Massimo Cultraro

Mare inquieto: esploratori, avventurieri e mercanti nel Mediterraneo occidentale alla fine del II millennio a.C.

 

Note biografiche
Massimo Cultraro è archeologo, primo ricercatore del Consiglio Nazionale delle Ricerche, Catania, e docente di Preistoria e Protostoria presso l’Università degli Studi di Palermo. Allievo della Scuola Archeologica Italiana di Atene, dove ha studiato preistoria egea, e dottore di ricerca presso l’Università di Pisa, si occupa di processi culturali del Mediterraneo in età preistorica, con riferimento alla Grecia e all’Anatolia. Ha diretto, negli anni 2007-2010, il progetto di realizzazione del Museo Virtuale di Baghdad, un prodotto italiano promosso dal CNR e dal Ministero degli Affari Esteri. Dal 2013 opera in Georgia, studiando le relazioni tra il mondo egeo ed il Caucaso nell’età del Bronzo. È vice presidente nazionale dell’Istituto Italiano di Preistoria e Protostoria, ed autore di numerose pubblicazioni scientifiche su riviste nazionali ed internazionali, insieme a quattro monografie sulle civiltà minoica e micenea.

 

Tema della conversazione
Gli ultimi due secoli del II millennio a.C. rappresentano un periodo dominato da tensioni politiche ed economiche che investono i principali imperi transnazionali del Mediterraneo, dall’Egitto del Nuovo Regno al regno ittita, dal mondo miceneo alle città-stato del Levante. Fin dalla storiografia del tardo Ottocento, il collasso delle strutture statuali è stato sempre ricondotto a cause esterne, stabilendo un sottile filo rosso tra le varie realtà attraverso la circolazione dei Popoli del Mare, dei pirati Lukka, ed infine dei Dori. Preferendo oggi spostare l’attenzione su un sistema più complesso di cause e concause, la ricerca archeologica dell’ultimo ventennio, operando in maniera interdisciplinare con fonti storiche, linguistiche ma anche con i dati delle indagini biomolecolari sul DNA dei gruppi umani, ha aperto nuovi percorsi di ricerca sul tema delle migrazioni e spostamenti di genti, spontanei e forzati.

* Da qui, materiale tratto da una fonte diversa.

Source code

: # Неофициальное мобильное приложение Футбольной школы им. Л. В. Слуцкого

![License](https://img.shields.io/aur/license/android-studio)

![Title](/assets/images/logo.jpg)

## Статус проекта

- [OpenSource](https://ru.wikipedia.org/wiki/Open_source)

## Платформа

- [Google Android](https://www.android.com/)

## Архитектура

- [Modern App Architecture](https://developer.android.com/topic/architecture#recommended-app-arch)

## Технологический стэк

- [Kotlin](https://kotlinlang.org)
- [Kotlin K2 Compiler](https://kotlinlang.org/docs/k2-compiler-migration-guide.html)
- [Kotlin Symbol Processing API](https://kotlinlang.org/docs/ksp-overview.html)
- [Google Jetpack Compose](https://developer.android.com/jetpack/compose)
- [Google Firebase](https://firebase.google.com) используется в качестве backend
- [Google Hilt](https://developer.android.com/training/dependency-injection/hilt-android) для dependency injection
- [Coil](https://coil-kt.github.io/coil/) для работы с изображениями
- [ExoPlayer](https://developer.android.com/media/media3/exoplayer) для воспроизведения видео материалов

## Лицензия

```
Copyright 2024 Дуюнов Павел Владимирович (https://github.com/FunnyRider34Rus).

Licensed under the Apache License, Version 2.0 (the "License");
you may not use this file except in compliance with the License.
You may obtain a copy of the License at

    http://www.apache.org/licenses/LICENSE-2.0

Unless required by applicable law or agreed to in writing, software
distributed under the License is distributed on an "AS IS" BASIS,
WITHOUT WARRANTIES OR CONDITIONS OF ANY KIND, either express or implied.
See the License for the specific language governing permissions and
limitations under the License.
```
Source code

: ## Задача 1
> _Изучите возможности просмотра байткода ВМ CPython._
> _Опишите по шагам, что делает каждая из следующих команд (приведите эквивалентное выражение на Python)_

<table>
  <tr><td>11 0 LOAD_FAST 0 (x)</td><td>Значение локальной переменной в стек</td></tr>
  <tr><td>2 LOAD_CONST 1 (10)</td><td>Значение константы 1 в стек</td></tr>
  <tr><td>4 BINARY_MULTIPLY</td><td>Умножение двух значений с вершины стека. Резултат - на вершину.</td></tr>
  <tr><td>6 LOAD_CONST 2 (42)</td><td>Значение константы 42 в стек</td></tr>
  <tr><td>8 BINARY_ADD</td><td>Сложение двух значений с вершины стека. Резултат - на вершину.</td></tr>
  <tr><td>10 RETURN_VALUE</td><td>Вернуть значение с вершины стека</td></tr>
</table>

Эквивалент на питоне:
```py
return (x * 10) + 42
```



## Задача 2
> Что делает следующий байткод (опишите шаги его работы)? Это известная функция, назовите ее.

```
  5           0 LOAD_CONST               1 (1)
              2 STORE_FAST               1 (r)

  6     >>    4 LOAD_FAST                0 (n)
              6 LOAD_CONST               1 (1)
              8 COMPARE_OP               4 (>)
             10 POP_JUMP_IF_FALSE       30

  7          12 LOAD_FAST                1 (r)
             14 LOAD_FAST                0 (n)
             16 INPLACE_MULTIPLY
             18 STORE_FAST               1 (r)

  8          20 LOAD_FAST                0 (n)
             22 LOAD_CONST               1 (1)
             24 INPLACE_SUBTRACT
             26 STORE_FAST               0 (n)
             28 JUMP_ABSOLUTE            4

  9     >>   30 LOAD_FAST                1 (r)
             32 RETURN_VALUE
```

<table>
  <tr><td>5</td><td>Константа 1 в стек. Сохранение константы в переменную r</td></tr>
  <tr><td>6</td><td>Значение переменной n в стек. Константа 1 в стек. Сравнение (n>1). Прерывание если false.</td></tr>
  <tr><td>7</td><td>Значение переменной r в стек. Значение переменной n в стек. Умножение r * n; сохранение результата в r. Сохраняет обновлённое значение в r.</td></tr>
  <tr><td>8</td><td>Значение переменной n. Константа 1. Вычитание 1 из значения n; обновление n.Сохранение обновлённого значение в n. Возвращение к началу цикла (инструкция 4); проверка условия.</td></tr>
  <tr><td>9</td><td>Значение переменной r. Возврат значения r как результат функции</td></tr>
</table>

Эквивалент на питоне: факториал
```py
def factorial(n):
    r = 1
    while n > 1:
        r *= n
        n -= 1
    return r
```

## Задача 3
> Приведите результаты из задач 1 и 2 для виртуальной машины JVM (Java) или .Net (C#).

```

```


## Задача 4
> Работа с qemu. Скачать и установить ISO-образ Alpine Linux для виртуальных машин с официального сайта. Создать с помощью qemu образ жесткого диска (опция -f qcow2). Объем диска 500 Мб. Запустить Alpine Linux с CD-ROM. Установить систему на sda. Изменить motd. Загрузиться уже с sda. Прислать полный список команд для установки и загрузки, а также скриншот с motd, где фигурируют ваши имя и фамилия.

Il teatro di questo mondo di grandi movimenti è il Mediterraneo centro-occidentale che, a partire dal XV sec. a.C., entra all’interno del sistema dei contatti con le realtà dei palazzi micenei, lungo le rotte dei metalli e di altre importanti risorse geominerarie, come il salgemma e lo zolfo. Esploratori, pionieri, ma anche gruppi in fuga rendono questo spazio di mare, con le due isole maggiori, Sardegna e Sicilia, il luogo di intense dinamiche di scambio e/o scontri. Anche la costa nordafricana gioca un ruolo assai rilevante in questo contesto, lasciando presagire modelli di popolamento e strategie di sfruttamento delle risorse locali, che saranno meglio definiti dopo la fondazione di Cartagine.

Sono oramai maturi i tempi per cominciare a riflettere, in modo interdisciplinare e con l’obiettivo finale di ricostruire il quadro dei processi storici, su una nuova “Archeologia delle

Migrazioni”, in grado di offrire strumenti di lettura anche su fenomeni contemporanei.